[MATERIAL FOR THE TASK]
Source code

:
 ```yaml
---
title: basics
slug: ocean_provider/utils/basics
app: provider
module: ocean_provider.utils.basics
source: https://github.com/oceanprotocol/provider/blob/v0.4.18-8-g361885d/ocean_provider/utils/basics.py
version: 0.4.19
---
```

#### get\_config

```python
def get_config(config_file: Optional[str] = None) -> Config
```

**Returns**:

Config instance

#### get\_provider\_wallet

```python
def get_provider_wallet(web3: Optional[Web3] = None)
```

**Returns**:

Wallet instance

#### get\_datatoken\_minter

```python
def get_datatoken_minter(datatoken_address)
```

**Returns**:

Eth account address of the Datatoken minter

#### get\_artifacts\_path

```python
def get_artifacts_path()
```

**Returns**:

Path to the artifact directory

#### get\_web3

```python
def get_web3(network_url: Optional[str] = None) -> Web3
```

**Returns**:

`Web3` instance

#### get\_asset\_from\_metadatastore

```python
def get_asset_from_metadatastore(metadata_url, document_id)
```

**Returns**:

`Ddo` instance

[ACTION ITEM] Repeat the data above, word for word.

[RESPONSE AREA]
Source code

:
 ```yaml
---
title: basics
slug: ocean_provider/utils/basics
app: provider
module: ocean_provider.utils.basics
source: https://github.com/oceanprotocol/provider/blob/v0.4.18-8-g361885d/ocean_provider/utils/basics.py
version: 0.4.19
---
```

#### get\_config

```python
def get_config(config_file: Optional[str] = None) -> Config
```

**Returns**:

Config instance

#### get\_provider\_wallet

```python
def get_provider_wallet(web3: Optional[Web3] = None)
```

**Returns**:

Wallet instance

#### get\_datatoken\_minter

```python
def get_datatoken_minter(datatoken_address)
```

**Returns**:

Eth account address of the Datatoken minter

#### get\_artifacts\_path

```python
def get_artifacts_path()
```

**Returns**:

Path to the artifact directory

#### get\_web3

```python
def get_web3(network_url: Optional[str] = None) -> Web3
```

**Returns**:

`Web3` instance

#### get\_asset\_from\_metadatastore

```python
def get_asset_from_metadatastore(metadata_url, document_id)
```

**Returns**:

`Ddo` instance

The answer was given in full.